* _MATERIAL TO PROCESS_:
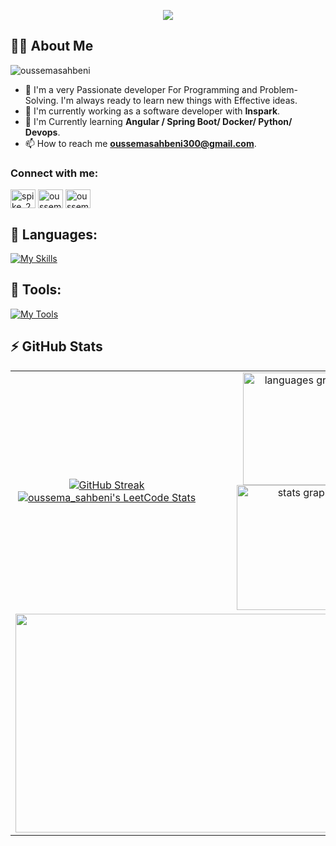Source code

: <p align="center">
  <img src="https://readme-typing-svg.herokuapp.com/?lines=Hello,+I'm+Oussema+Sahbeni+!&center=true&size=25"> 
</p>


## 🙋‍♂️ About Me
<p align="left"> <img src="https://komarev.com/ghpvc/?username=oussemasahbeni&label=Profile%20views&color=0e75b6&style=flat" alt="oussemasahbeni" /> </p>

- 🥋 I'm a very Passionate developer For Programming and Problem-Solving. I'm always ready to learn new things with Effective ideas.
- 🔭 I'm currently working as a software developer with **Inspark**.
- 📘 I'm Currently learning **Angular / Spring Boot/ Docker/ Python/ Devops**.
- 📫 How to reach me **oussemasahbeni300@gmail.com**.
<h3 align="left">Connect with me:</h3>
<p align="left">
<a href="https://twitter.com/spike_2002" target="blank"><img align="center" src="https://raw.githubusercontent.com/rahuldkjain/github-profile-readme-generator/master/src/images/icons/Social/twitter.svg" alt="spike_2002" height="30" width="40" /></a>
<a href="https://www.linkedin.com/in/oussema-sahbeni/" target="blank"><img align="center" src="https://raw.githubusercontent.com/rahuldkjain/github-profile-readme-generator/master/src/images/icons/Social/linked-in-alt.svg" alt="oussema sahbeni" height="30" width="40" /></a>
<a href="https://www.facebook.com/oussema.sahbeni2002/" target="blank"><img align="center" src="https://raw.githubusercontent.com/rahuldkjain/github-profile-readme-generator/master/src/images/icons/Social/facebook.svg" alt="oussema sahbeni" height="30" width="40" /></a>
</p>

## 🚀 Languages:

[![My Skills](https://skillicons.dev/icons?i=py,java,typescript,angular,nodejs,express,spring,mongodb,mysql,postgres,bootstrap,react,cypress,maven,firebase,tailwindcss)](https://skillicons.dev)
## 🔮 Tools:
[![My Tools](https://skillicons.dev/icons?i=git,github,bitbucket,docker,postman,latex,azure,vscode,npm,idea,rabbitmq,kafka)](https://skillicons.dev)

## ⚡ GitHub Stats 

<table align="center">
<tr border="none">
<td width="50%" align="center">
	
<a href="https://git.io/streak-stats"><img src="https://streak-stats.demolab.com?user=Oussemasahbeni&theme=dark" alt="GitHub Streak" /></a>	
[![oussema_sahbeni's LeetCode Stats](https://leetcode-stats.vercel.app/api?username=oussema_sahbeni&theme=Dark)](https://github.com/JeremyTsaii/leetcode-stats)

</td>
<td width="50%" align="center">
<img src="https://github-readme-stats.vercel.app/api/top-langs?username=OussemaSahbeni&locale=en&hide_title=false&layout=compact&card_width=320&langs_count=5&theme=dracula&hide_border=false" height="180px" alt="languages graph"  />
<img src="https://github-readme-stats.vercel.app/api?username=OussemaSahbeni&hide_title=false&hide_rank=false&show_icons=true&include_all_commits=true&count_private=true&disable_animations=false&theme=dracula&locale=en&hide_border=false" height="200px" alt="stats graph"  />
</td>

<tr>
  <td colspan="2" align="center">
   <img height="350px" width="600px" src="https://github-readme-activity-graph.vercel.app/graph?username=Oussemasahbeni&theme=tokyo-night&radius=16">
  </td>
</tr>
</table>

* _PROBLEM DETAILS_: Pictures must not appear in the copy, and every record must be restated word for word.

* _PROBLEM SOLUTION_:
Source code

: <p align="center">
  <img src="https://readme-typing-svg.herokuapp.com/?lines=Hello,+I'm+Oussema+Sahbeni+!&center=true&size=25"> 
</p>


## 🙋‍♂️ About Me
<p align="left"> <img src="https://komarev.com/ghpvc/?username=oussemasahbeni&label=Profile%20views&color=0e75b6&style=flat" alt="oussemasahbeni" /> </p>

- 🥋 I'm a very Passionate developer For Programming and Problem-Solving. I'm always ready to learn new things with Effective ideas.
- 🔭 I'm currently working as a software developer with **Inspark**.
- 📘 I'm Currently learning **Angular / Spring Boot/ Docker/ Python/ Devops**.
- 📫 How to reach me **oussemasahbeni300@gmail.com**.
<h3 align="left">Connect with me:</h3>
<p align="left">
<a href="https://twitter.com/spike_2002" target="blank"><img align="center" src="https://raw.githubusercontent.com/rahuldkjain/github-profile-readme-generator/master/src/images/icons/Social/twitter.svg" alt="spike_2002" height="30" width="40" /></a>
<a href="https://www.linkedin.com/in/oussema-sahbeni/" target="blank"><img align="center" src="https://raw.githubusercontent.com/rahuldkjain/github-profile-readme-generator/master/src/images/icons/Social/linked-in-alt.svg" alt="oussema sahbeni" height="30" width="40" /></a>
<a href="https://www.facebook.com/oussema.sahbeni2002/" target="blank"><img align="center" src="https://raw.githubusercontent.com/rahuldkjain/github-profile-readme-generator/master/src/images/icons/Social/facebook.svg" alt="oussema sahbeni" height="30" width="40" /></a>
</p>

## 🚀 Languages:

[![My Skills](https://skillicons.dev/icons?i=py,java,typescript,angular,nodejs,express,spring,mongodb,mysql,postgres,bootstrap,react,cypress,maven,firebase,tailwindcss)](https://skillicons.dev)
## 🔮 Tools:
[![My Tools](https://skillicons.dev/icons?i=git,github,bitbucket,docker,postman,latex,azure,vscode,npm,idea,rabbitmq,kafka)](https://skillicons.dev)

## ⚡ GitHub Stats 

<table align="center">
<tr border="none">
<td width="50%" align="center">
	
<a href="https://git.io/streak-stats"><img src="https://streak-stats.demolab.com?user=Oussemasahbeni&theme=dark" alt="GitHub Streak" /></a>	
[![oussema_sahbeni's LeetCode Stats](https://leetcode-stats.vercel.app/api?username=oussema_sahbeni&theme=Dark)](https://github.com/JeremyTsaii/leetcode-stats)

</td>
<td width="50%" align="center">
<img src="https://github-readme-stats.vercel.app/api/top-langs?username=OussemaSahbeni&locale=en&hide_title=false&layout=compact&card_width=320&langs_count=5&theme=dracula&hide_border=false" height="180px" alt="languages graph"  />
<img src="https://github-readme-stats.vercel.app/api?username=OussemaSahbeni&hide_title=false&hide_rank=false&show_icons=true&include_all_commits=true&count_private=true&disable_animations=false&theme=dracula&locale=en&hide_border=false" height="200px" alt="stats graph"  />
</td>

<tr>
  <td colspan="2" align="center">
   <img height="350px" width="600px" src="https://github-readme-activity-graph.vercel.app/graph?username=Oussemasahbeni&theme=tokyo-night&radius=16">
  </td>
</tr>
</table>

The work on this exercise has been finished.